«Вильсоновщина» – словечко, изобретенное Вацлавом Нижинским. В своем «Дневнике» 1919 года он не раз упоминает тогдашнего американского президента Вудро Вильсона. В русской традиции и впрямь принято такое написание этого имени, но по-английски оно, разумеется, звучит как Уилсон – в точности как фамилия знаменитого режиссера, совсем недавно поставившего моноспектакль «Письмо человеку» (Letter to a Man) с Михаилом Барышниковым по тетрадям Нижинского. Спектакль был впервые показан в июле на фестивале в Сполето, затем в сентябре 2015 г. в миланском Teatro dell’Arte, и ему еще предстоит объездить ряд городов Европы.
В этом созвездии – Уилсон, Барышников, Нижинский – все просто обязано было сложиться идеально. Кому как не Барышникову, эмблематической фигуре русского балета и одновременно западной звезде, под стать Нижинскому по масштабу дарования и даже телесной фактуре, сыграть русского танцовщика-легенду, «бога танца», покорителя лучших сцен мира? Кому как не Роберту Уилсону, с его поэтикой абсурда, с его танцевальностью и блестящими аттракционами, да и попросту со всем его театром, выросшим из опыта работы с аутистами и глухонемыми, взяться за дикий, нелепый, кровоточащий текст безумного гения? Уилсон и Барышников успели поработать вместе над «Старухой» Хармса – стало быть, первые их тренировки на территории абсурда, причем специфически русского, уже состоялись. Тень Нижинского давно витала над Барышниковым: он танцевал знаменитые партии из репертуара великого танцовщика, Ингмар Бергман предлагал ему сняться в фильме о Вацлаве, а вдова артиста – станцевать в реконструкции «Тиля Уленшпигеля», одного из четырех балетов в хореографии Нижинского. Все эти предложения он был вынужден отклонить, пока наконец на склоне лет, в тандеме с Уилсоном, не понял: сейчас – или никогда.

Собственно, и «склон лет» тут только на руку: ведь Боб и Misha ставят спектакль про Нижинского второй, «темной» половины жизни – действие происходит в 1945 году, в последние недели Второй мировой, хаос внешних событий вторит хаосу души, рассыпающейся на осколки воспоминаний, мыслей, чувств и слов.

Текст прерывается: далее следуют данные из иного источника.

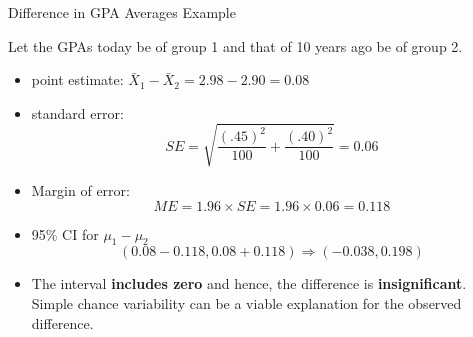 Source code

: \documentclass[14pt]{beamer}\usepackage[]{graphicx}\usepackage[]{color}
\begin{document}
\begin{frame}[fragile]{Difference in GPA Averages Example}

{\footnotesize{
Let the GPAs today be of group 1 and that of 10 years ago be of group 2.

\begin{itemize}
\item point estimate: $\bar{X}_1 - \bar{X}_2 = 2.98 - 2.90 = 0.08$

\item standard error:
\begin{equation*}
SE = \sqrt{ \frac{(.45)^2}{100} + \frac{(.40)^2}{100}} = 0.06
\end{equation*}

\item Margin of error:
\begin{equation*}
ME = 1.96 \times SE = 1.96 \times 0.06 = 0.118
\end{equation*}

\item 95\% CI for $\mu_1 - \mu_2$
\begin{equation*}
( 0.08 - 0.118, 0.08 + 0.118) \Rightarrow (-0.038, 0.198)
\end{equation*}

\item The interval \textbf{includes zero} and hence, the difference is \textbf{insignificant}.  Simple chance variability can be a viable explanation for the observed  difference.
\end{itemize}
}}
\end{frame}
\end{document}
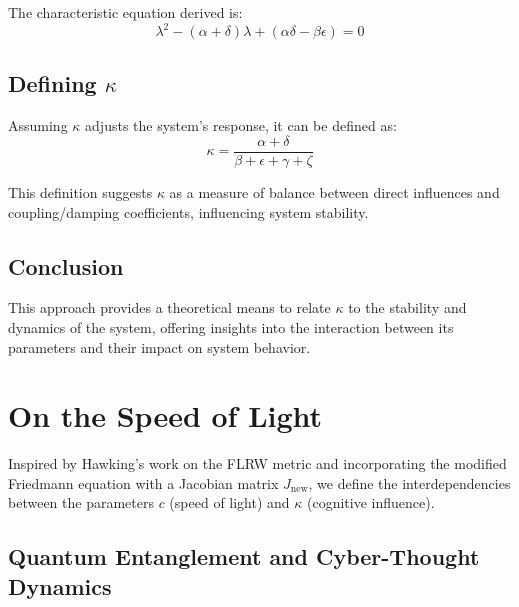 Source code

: \documentclass{article}
\begin{document}
The characteristic equation derived is:
\[
\lambda^2 - (\alpha + \delta)\lambda + (\alpha\delta - \beta\epsilon) = 0
\]

\subsection{Defining \( \kappa \)}
Assuming \( \kappa \) adjusts the system's response, it can be defined as:
\[
\kappa = \frac{\alpha + \delta}{\beta + \epsilon + \gamma + \zeta}
\]

This definition suggests \( \kappa \) as a measure of balance between direct influences and coupling/damping coefficients, influencing system stability.

\subsection{Conclusion}
This approach provides a theoretical means to relate \( \kappa \) to the stability and dynamics of the system, offering insights into the interaction between its parameters and their impact on system behavior.

\section*{On the Speed of Light}

Inspired by Hawking's work on the FLRW metric and incorporating the modified Friedmann equation with a Jacobian matrix \( J_{\text{new}} \), we define the interdependencies between the parameters \( c \) (speed of light) and \( \kappa \) (cognitive influence). 
\subsection*{Quantum Entanglement and Cyber-Thought Dynamics}
\end{document}
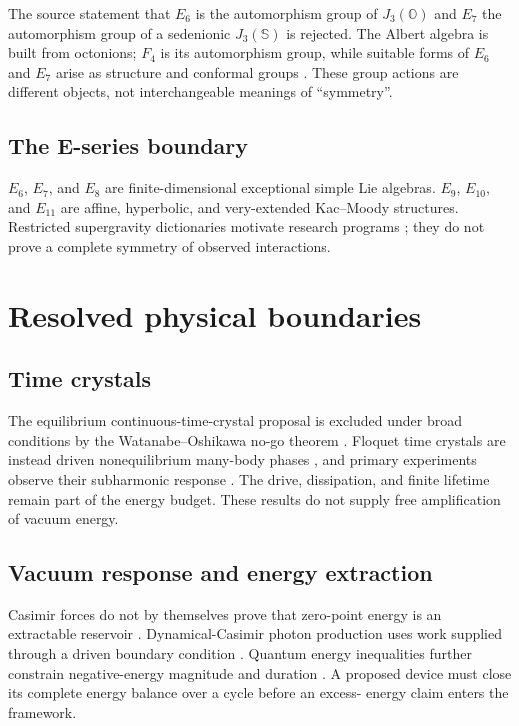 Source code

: The source statement that $E_6$ is the automorphism group of
$J_3(\mathbb{O})$ and $E_7$ the automorphism group of a sedenionic
$J_3(\mathbb{S})$ is rejected. The Albert algebra is built from octonions;
$F_4$ is its automorphism group, while suitable forms of $E_6$ and $E_7$ arise
as structure and conformal groups \citep{baez2001octonions}. These group
actions are different objects,
not interchangeable meanings of \enquote{symmetry}.

\subsection{The E-series boundary}

$E_6$, $E_7$, and $E_8$ are finite-dimensional exceptional simple Lie
algebras. $E_9$, $E_{10}$, and $E_{11}$ are affine, hyperbolic, and
very-extended Kac--Moody structures. Restricted supergravity dictionaries
motivate research programs \citep{damour2002e10,west2001e11}; they do not prove
a complete symmetry of observed interactions.

\section{Resolved physical boundaries}

\subsection{Time crystals}

The equilibrium continuous-time-crystal proposal is excluded under broad
conditions by the Watanabe--Oshikawa no-go theorem
\citep{watanabe2015absence}. Floquet time crystals are instead driven
nonequilibrium many-body phases \citep{else2016floquet}, and primary experiments
observe their subharmonic response \citep{zhang2017observation}. The drive,
dissipation, and finite lifetime remain part of the energy budget. These results
do not supply free amplification of vacuum energy.

\subsection{Vacuum response and energy extraction}

Casimir forces do not by themselves prove that zero-point energy is an
extractable reservoir \citep{jaffe2005casimir}. Dynamical-Casimir photon
production uses work supplied through a driven boundary condition
\citep{wilson2011observation}. Quantum energy inequalities further constrain
negative-energy magnitude and duration \citep{fewster2012lectures}. A proposed
device must close its complete energy balance over a cycle before an excess-
energy claim enters the framework.

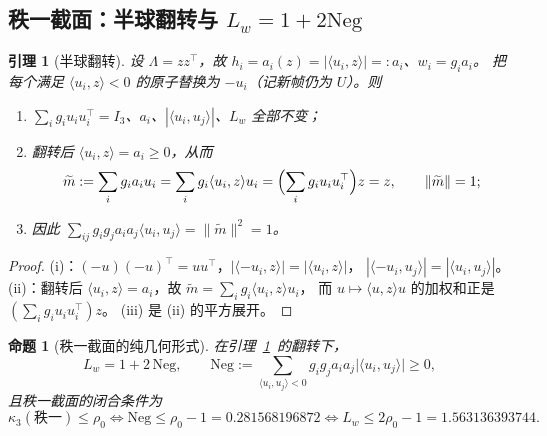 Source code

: \documentclass[UTF8,11pt]{ctexart}
\newtheorem{proposition}[theorem]{命题}
\newtheorem{lemma}[theorem]{引理}
\theoremstyle{definition}
\newcommand{\Lam}{\Lambda}
\begin{document}
\subsection{秩一截面：半球翻转与 $L_w=1+2\mathrm{Neg}$}\label{sec:r26:rank1}

\begin{lemma}[半球翻转]\label{lem:r26hemi}
设 $\Lam=zz^\top$，故 $h_i=a_i(z)=|\langle u_i,z\rangle|=:a_i$、$w_i=g_ia_i$。
把每个满足 $\langle u_i,z\rangle<0$ 的原子替换为 $-u_i$（记新帧仍为 $U$）。则
\begin{enumerate}[label=(\roman*),leftmargin=2.2em,itemsep=1pt]
\item $\sum_ig_iu_iu_i^\top=I_3$、$a_i$、$|\langle u_i,u_j\rangle|$、$L_w$ 全部不变；
\item 翻转后 $\langle u_i,z\rangle=a_i\ge0$，从而
\begin{equation}\label{eq:r26hemi}
\widetilde m:=\sum_ig_ia_iu_i=\sum_ig_i\langle u_i,z\rangle u_i
=\Bigl(\sum_ig_iu_iu_i^\top\Bigr)z=z,\qquad \|\widetilde m\|=1 ;
\end{equation}
\item 因此 $\sum_{ij}g_ig_ja_ia_j\langle u_i,u_j\rangle=\|\widetilde m\|^2=1$。
\end{enumerate}
\end{lemma}

\begin{proof}
(i)：$(-u)(-u)^\top=uu^\top$，$|\langle -u_i,z\rangle|=|\langle u_i,z\rangle|$，
$|\langle -u_i,u_j\rangle|=|\langle u_i,u_j\rangle|$。
(ii)：翻转后 $\langle u_i,z\rangle=a_i$，故 $\widetilde m=\sum_ig_i\langle u_i,z\rangle u_i$，
而 $u\mapsto\langle u,z\rangle u$ 的加权和正是 $(\sum_ig_iu_iu_i^\top)z$。
(iii) 是 (ii) 的平方展开。
\end{proof}

\begin{proposition}[秩一截面的纯几何形式]\label{prop:r26rank1}
在引理~\ref{lem:r26hemi}~的翻转下，
\begin{equation}\label{eq:r26r1}
L_w=1+2\,\mathrm{Neg},\qquad
\mathrm{Neg}:=\sum_{\langle u_i,u_j\rangle<0}g_ig_ja_ia_j\bigl|\langle u_i,u_j\rangle\bigr|\ge0 ,
\end{equation}
且秩一截面的闭合条件为
\begin{equation}\label{eq:r26r2}
\kappa_3(\text{秩一})\le\rho_0\iff\mathrm{Neg}\le\rho_0-1=0.281568196872
\iff L_w\le2\rho_0-1=1.563136393744 .
\end{equation}
\end{proposition}
\end{document}
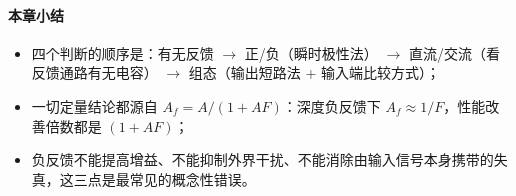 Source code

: \paragraph{本章小结}
\begin{itemize}
    \item 四个判断的顺序是：有无反馈 $\to$ 正/负（瞬时极性法） $\to$ 直流/交流（看反馈通路有无电容） $\to$ 组态（输出短路法 + 输入端比较方式）；
    \item 一切定量结论都源自 $A_f=A/(1+AF)$：深度负反馈下 $A_f\approx1/F$，性能改善倍数都是 $(1+AF)$；
    \item 负反馈不能提高增益、不能抑制外界干扰、不能消除由输入信号本身携带的失真，这三点是最常见的概念性错误。
\end{itemize}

Здесь нам необходимо сделать важное отступление. У текста «Дневника», легшего в основу постановки, – особая, странная, тоже на грани абсурда, судьба. Впервые он был опубликован еще при жизни Нижинского, в 1936 году, – но в английском переводе, с большими купюрами и, как было установлено впоследствии, в виде мешанины нарезанных кусков. Спустя еще 20 лет с английского его переводят на французский, а потом уже с французского… обратно на русский. В таком переводе в 90-х годах его издают в России. Наконец, благодаря кропотливой работе исследователей уже в 2000 году в России был издан оригинальный неадаптированный, с восстановленной хронологией, текст «Дневника».
За те более чем полувека, что прошли от момента первой публикации до издания полного текста (на Западе и у нас), книга (так называл ее сам Нижинский) успела обрасти собственной мифологией. За ней, еще не распознанной в своем истинном виде, закрепился безусловный статус художественного произведения: Генри Миллер объявляет, что Нижинский мог бы стать писателем не менее великим, чем танцовщиком, а французский философ Жиль Делёз восхищенно цитирует ее в своей работе «Анти-Эдип».
Достаточно положить рядом два текста, обратный перевод на русский и русский подлинник, чтобы увидеть, как необработанный, косноязычный, дыбящийся неологизмами и детски-звериными непристойностями, шокирующий и пронзающий сердце дневник Нижинского превращается в гладкий, с велеречивыми оборотами, немного наивный, но в целом вполне логичный, «авторский» текст. Именно из перевода (переводов) взялся знаменитый «клоун Божий», перекочевавший во всевозможные постановки, в том числе бежаровский балет. В подлиннике Нижинского – «шут в Боге». Не все ли равно: Божий клоун, шут в Боге? Разница огромна.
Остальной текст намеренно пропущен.